因此每个图像具有相应的分割掩膜，其中每个颜色对应于不同的实例。让我们为这个数据集写一个 torch.utils.data.Dataset 类。

2.2 为数据集编写类

import os
import numpy as np
import torch
from PIL import Image


class PennFudanDataset(torch.utils.data.Dataset):
    def __init__(self, root, transforms):
        self.root = root
        self.transforms = transforms
        # load all image files, sorting them to
        # ensure that they are aligned
        self.imgs = list(sorted(os.listdir(os.path.join(root, "PNGImages"))))
        self.masks = list(sorted(os.listdir(os.path.join(root, "PedMasks"))))

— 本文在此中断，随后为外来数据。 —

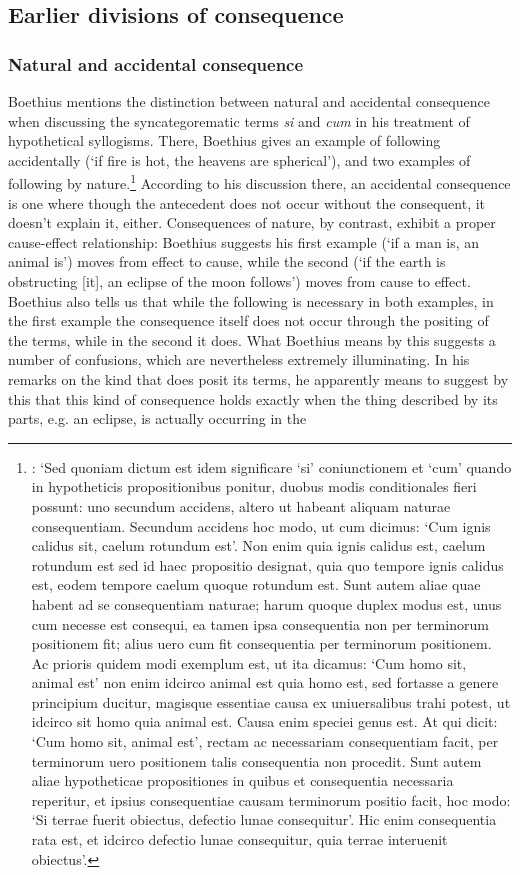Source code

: \documentclass[]{article}
\begin{document}
\subsection{Earlier divisions of consequence}
\subsubsection{Natural and accidental consequence}
Boethius mentions the distinction between natural and accidental consequence when discussing the syncategorematic terms \textit{si} and \textit{cum} in his treatment of hypothetical syllogisms. There, Boethius gives an example of following accidentally (`if fire is hot, the heavens are spherical'), and two examples of following by nature.\footnote{\autocite[I, c. 3, par. 6-7, pp. 219-220]{BHS}: `Sed quoniam dictum est idem significare `si' coniunctionem et `cum' quando in hypotheticis propositionibus ponitur, duobus modis conditionales fieri possunt: uno secundum accidens, altero ut habeant aliquam naturae consequentiam. Secundum accidens hoc modo, ut cum dicimus: `Cum ignis calidus sit, caelum rotundum est'. Non enim quia ignis calidus est, caelum rotundum est sed id haec propositio designat, quia quo tempore ignis calidus est, eodem tempore caelum quoque rotundum est. Sunt autem aliae quae habent ad se consequentiam naturae; harum quoque duplex modus est, unus cum necesse est consequi, ea tamen ipsa consequentia non per terminorum positionem fit; alius uero cum fit consequentia per terminorum positionem. Ac prioris quidem modi exemplum est, ut ita dicamus: `Cum homo sit, animal est' non enim idcirco animal est quia homo est, sed fortasse a genere principium ducitur, magisque essentiae causa ex uniuersalibus trahi potest, ut idcirco sit homo quia animal est. Causa enim speciei genus est. At qui dicit: `Cum homo sit, animal est', rectam ac necessariam consequentiam facit, per terminorum uero positionem talis consequentia non procedit. Sunt autem aliae hypotheticae propositiones in quibus et consequentia necessaria reperitur, et ipsius consequentiae causam terminorum positio facit, hoc modo: `Si terrae fuerit obiectus, defectio lunae consequitur'. Hic enim consequentia rata est, et idcirco defectio lunae consequitur, quia terrae interuenit obiectus'.} According to his discussion there, an accidental consequence is one where though the antecedent does not occur without the consequent, it doesn't explain it, either. Consequences of nature, by contrast, exhibit a proper cause-effect relationship: Boethius suggests his first example  (`if a man is, an animal is') moves from effect to cause, while the second (`if the earth is obstructing [it], an eclipse of the moon follows') moves from cause to effect. Boethius also tells us that while the following is necessary in both examples, in the first example the consequence itself does not occur through the positing of the terms, while in the second it does. What Boethius means by this suggests a number of confusions, which are nevertheless extremely illuminating. In his remarks on the kind that does posit its terms, he apparently means to suggest by this that this kind of consequence holds exactly when the thing described by its parts, e.g. an eclipse, is actually occurring in the 
\end{document}
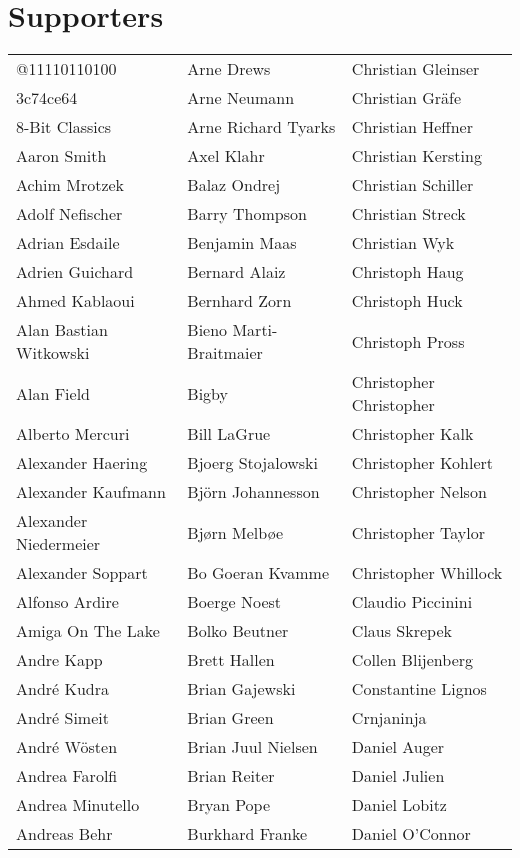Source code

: \newpage
\section{Supporters}

\setlength{\tabcolsep}{1mm}
\begin{tabular}{p{4.5cm}p{4.5cm}p{4.5cm}}
@11110110100 & Arne Drews & Christian Gleinser \\
3c74ce64 & Arne Neumann & Christian Gräfe \\
8-Bit Classics & Arne Richard Tyarks & Christian Heffner \\
Aaron Smith & Axel Klahr & Christian Kersting \\
Achim Mrotzek & Balaz Ondrej & Christian Schiller \\
Adolf Nefischer & Barry Thompson & Christian Streck \\
Adrian Esdaile & Benjamin Maas & Christian Wyk \\
Adrien Guichard & Bernard Alaiz & Christoph Haug \\
Ahmed Kablaoui & Bernhard Zorn & Christoph Huck \\
Alan Bastian Witkowski & Bieno Marti-Braitmaier & Christoph Pross \\
Alan Field & Bigby & Christopher Christopher \\
Alberto Mercuri & Bill LaGrue & Christopher Kalk \\
Alexander Haering & Bjoerg Stojalowski & Christopher Kohlert \\
Alexander Kaufmann & Björn Johannesson & Christopher Nelson \\
Alexander Niedermeier & Bjørn Melbøe & Christopher Taylor \\
Alexander Soppart & Bo Goeran Kvamme & Christopher Whillock \\
Alfonso Ardire & Boerge Noest & Claudio Piccinini \\
Amiga On The Lake & Bolko Beutner & Claus Skrepek \\
Andre Kapp & Brett Hallen & Collen Blijenberg \\
André Kudra & Brian Gajewski & Constantine Lignos \\
André Simeit & Brian Green & Crnjaninja \\
André Wösten & Brian Juul Nielsen & Daniel Auger \\
Andrea Farolfi & Brian Reiter & Daniel Julien \\
Andrea Minutello & Bryan Pope & Daniel Lobitz \\
Andreas Behr & Burkhard Franke & Daniel O'Connor \\

\end{tabular}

    def __getitem__(self, idx):
        # load images and masks
        img_path = os.path.join(self.root, "PNGImages", self.imgs[idx])
        mask_path = os.path.join(self.root, "PedMasks", self.masks[idx])
        img = Image.open(img_path).convert("RGB")
        # note that we haven't converted the mask to RGB,
        # because each color corresponds to a different instance
        # with 0 being background
        mask = Image.open(mask_path)
        # convert the PIL Image into a numpy array
        mask = np.array(mask)
        # instances are encoded as different colors
        obj_ids = np.unique(mask)
        # first id is the background, so remove it
        obj_ids = obj_ids[1:]

        # split the color-encoded mask into a set
        # of binary masks
        masks = mask == obj_ids[:, None, None]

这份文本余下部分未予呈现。